“Pak Sarman kena tembak, ooee… Pak Sarman kena tembak.” Begitu teriakan beberapa warga dari atas perahu kecil, Minggu (14/1/18).
Kaki kiri Sarman berdarah. Peluru bersarang di paha pria berumur 35 tahun itu. Dia tersungkur, menjerit kesakitan di atas perahu. Terdiam beberapa saat dan warga lain segera membawa dia ke Puskesmas Tue-tue.
Hari itu, warga Tue-tue, Laonti, Konawe Selatan, Sulawesi Tenggara, unjuk rasa menolak operasi tambang nikel, diwarnai penembakan diduga dilakukan aparat gabungan TNI dan Polri.
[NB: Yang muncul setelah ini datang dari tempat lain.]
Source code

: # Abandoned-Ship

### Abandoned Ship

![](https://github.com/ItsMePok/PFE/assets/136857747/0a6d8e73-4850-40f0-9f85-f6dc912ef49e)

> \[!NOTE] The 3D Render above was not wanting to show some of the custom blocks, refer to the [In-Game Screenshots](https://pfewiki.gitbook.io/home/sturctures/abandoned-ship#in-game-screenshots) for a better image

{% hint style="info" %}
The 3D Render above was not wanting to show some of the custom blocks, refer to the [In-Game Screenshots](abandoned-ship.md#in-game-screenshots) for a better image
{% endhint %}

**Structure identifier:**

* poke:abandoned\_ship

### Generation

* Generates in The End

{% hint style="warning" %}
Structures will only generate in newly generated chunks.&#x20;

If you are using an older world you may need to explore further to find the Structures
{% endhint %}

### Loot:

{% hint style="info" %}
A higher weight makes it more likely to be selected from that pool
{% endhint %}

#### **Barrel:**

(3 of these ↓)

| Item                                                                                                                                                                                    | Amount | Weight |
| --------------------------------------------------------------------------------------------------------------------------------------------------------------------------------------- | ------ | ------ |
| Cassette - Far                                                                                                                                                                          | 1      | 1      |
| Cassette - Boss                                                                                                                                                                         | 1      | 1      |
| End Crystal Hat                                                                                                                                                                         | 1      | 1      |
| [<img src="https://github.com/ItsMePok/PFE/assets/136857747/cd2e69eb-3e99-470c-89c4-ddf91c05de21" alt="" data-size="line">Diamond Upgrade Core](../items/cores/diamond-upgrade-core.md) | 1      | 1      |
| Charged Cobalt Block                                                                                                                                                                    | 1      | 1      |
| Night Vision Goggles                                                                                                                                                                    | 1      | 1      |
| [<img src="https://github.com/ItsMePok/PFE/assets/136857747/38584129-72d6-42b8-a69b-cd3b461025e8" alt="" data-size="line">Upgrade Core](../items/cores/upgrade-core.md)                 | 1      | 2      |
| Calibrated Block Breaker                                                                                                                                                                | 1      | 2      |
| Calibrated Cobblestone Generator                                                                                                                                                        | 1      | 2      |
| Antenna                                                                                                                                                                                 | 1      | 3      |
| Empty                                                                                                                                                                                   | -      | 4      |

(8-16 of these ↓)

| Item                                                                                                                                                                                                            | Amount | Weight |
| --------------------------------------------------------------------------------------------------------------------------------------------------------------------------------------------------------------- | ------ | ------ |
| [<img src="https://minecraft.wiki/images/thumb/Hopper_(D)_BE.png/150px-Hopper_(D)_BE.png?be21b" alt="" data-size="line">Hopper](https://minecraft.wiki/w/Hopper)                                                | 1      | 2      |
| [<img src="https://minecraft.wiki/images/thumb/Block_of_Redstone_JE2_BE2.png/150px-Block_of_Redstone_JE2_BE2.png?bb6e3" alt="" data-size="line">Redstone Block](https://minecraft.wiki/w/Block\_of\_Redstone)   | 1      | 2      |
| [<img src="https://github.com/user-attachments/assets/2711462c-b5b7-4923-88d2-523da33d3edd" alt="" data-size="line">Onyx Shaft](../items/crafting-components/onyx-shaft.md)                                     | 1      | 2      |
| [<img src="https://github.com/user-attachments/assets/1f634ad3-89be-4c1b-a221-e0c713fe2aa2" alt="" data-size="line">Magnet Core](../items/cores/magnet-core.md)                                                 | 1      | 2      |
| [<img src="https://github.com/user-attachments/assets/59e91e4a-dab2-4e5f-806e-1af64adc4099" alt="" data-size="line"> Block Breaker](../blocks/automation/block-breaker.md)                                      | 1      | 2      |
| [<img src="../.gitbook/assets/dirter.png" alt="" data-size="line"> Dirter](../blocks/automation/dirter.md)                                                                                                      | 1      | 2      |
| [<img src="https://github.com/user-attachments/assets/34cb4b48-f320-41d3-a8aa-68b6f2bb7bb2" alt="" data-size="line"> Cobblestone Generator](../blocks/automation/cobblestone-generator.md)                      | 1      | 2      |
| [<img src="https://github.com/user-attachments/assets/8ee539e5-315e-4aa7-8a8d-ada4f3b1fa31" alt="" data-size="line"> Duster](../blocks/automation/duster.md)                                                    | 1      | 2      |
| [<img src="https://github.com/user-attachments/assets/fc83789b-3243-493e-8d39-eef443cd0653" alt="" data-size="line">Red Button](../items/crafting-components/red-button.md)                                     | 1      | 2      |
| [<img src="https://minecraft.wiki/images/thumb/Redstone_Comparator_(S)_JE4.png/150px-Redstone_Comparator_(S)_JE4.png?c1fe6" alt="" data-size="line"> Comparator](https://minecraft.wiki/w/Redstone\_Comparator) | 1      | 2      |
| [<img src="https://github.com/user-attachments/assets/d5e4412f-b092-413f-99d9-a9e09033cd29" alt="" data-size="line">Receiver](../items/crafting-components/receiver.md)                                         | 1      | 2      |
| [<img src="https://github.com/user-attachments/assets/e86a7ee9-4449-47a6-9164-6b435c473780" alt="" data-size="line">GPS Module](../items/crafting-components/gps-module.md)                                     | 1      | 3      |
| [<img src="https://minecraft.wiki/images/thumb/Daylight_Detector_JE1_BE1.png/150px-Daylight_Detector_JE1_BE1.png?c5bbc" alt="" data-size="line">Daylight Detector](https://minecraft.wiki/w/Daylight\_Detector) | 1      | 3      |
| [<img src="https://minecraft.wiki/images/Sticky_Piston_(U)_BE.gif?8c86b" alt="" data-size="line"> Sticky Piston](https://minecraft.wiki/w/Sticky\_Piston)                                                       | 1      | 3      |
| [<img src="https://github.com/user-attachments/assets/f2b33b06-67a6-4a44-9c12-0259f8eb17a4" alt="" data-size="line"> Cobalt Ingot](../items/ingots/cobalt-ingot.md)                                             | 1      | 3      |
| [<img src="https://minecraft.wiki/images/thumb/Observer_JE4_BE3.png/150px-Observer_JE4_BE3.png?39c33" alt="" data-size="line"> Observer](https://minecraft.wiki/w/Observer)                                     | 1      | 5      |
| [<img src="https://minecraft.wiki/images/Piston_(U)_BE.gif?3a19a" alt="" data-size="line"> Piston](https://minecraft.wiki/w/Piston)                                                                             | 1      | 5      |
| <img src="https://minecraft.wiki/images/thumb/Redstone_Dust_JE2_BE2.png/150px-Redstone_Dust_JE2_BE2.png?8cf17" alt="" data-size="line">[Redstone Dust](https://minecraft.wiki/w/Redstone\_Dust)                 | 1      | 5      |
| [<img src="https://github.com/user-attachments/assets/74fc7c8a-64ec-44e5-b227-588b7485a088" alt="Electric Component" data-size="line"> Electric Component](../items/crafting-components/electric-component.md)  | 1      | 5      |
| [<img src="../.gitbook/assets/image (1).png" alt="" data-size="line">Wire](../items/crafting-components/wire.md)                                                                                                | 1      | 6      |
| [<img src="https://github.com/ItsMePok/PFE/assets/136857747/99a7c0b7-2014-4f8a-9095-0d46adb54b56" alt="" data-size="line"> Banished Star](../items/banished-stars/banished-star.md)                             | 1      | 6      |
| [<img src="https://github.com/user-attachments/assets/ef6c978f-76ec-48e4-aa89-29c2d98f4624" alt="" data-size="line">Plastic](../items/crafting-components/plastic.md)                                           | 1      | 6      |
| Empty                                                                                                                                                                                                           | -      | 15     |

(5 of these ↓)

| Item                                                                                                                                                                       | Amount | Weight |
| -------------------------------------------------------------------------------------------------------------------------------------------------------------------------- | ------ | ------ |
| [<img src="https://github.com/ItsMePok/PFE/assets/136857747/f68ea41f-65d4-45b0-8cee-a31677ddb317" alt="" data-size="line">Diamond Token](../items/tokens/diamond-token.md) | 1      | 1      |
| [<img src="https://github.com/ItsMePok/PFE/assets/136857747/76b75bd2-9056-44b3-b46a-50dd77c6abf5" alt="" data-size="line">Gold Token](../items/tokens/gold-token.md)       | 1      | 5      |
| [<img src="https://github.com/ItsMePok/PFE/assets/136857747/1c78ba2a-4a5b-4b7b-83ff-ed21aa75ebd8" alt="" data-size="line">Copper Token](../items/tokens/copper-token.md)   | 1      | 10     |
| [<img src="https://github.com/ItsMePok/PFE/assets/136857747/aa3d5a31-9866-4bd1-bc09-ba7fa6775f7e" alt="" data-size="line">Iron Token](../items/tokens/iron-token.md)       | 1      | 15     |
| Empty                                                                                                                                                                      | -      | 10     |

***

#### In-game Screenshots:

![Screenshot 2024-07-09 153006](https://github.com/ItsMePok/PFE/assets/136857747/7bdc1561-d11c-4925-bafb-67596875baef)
Penembakan terjadi saat warga berusaha menghadang dan membakar kapal tongkang yang memuat alat berat di tengah laut. Buntut insiden ini, seorang warga dilarikan ke rumah sakit menjalani pengobatan karena terkena peluru di paha kiri.
Minggu itu, sekitar 300 nelayan Desa Tue-tue dengan 30 perahu loang boat bermesin tempel, menolak perusahaan tambang nikel, PT Gerbang Multi Sejahtera (GMS).
Penolakan ini karena GMS mengolah tanah yang didiami warga sejak 1995. Dalam aksi itu, Sarman tertembak dari atas kapal tongkang, yang bermuatan alat berat enam unit di tengah laut.
Aparat menyatakan, penembakan karena masyarakat tak bisa diatur. Unjuk rasa warga begitu gaduh dan harus ada tindakan. Kala itu, warga tak hanya menghalau kapal, mereka berusaha membakar kapal dengan melempari bensin bersama api. Kapal tongkang sedikit dilalap api dan padam.
“Kami marah. kami mempertahankan tanah kami,” kata Yamal, koordinator pengunjuk rasa tolak tambang GMS di Rumah Sakit Bahteramas.
Kala itu, katanya, warga berusaha mendekati kapal yang berisi alat berat perusahaan.
“Masih mau mendekat, ayo, masih mau mendekat,” kata aparat dari atas kapal tongkang sembari merekam anggota Polri yang menembakkan senjata ke arah nelayan.
“Tembak saja, biar kita mati disini. Ini tanah kami,” kata nelayan lain, sahabat Sarman.
Sehari-hari, Sarman nelayan penangkap cumi-cumi. Dia bilang, sempat melihat aparat yang menembaknya. “Setelah kapal menjauh, saya baru kasitahu teman-teman kalau saya kena peluru,” katanya di Rumah Sakit Bahteramas. Sebelumnya, dia di Puskesmas Tue-tue tetapi dirujuk ke RS Bahteramas.
Aparat yang mengawal kapal, kata Yamal bersenjata lengkap. Mereka tak saja berbekal senjata, juga dua speedboat Polri tampak mendekati nelayan dan menginstruksikan menjauh.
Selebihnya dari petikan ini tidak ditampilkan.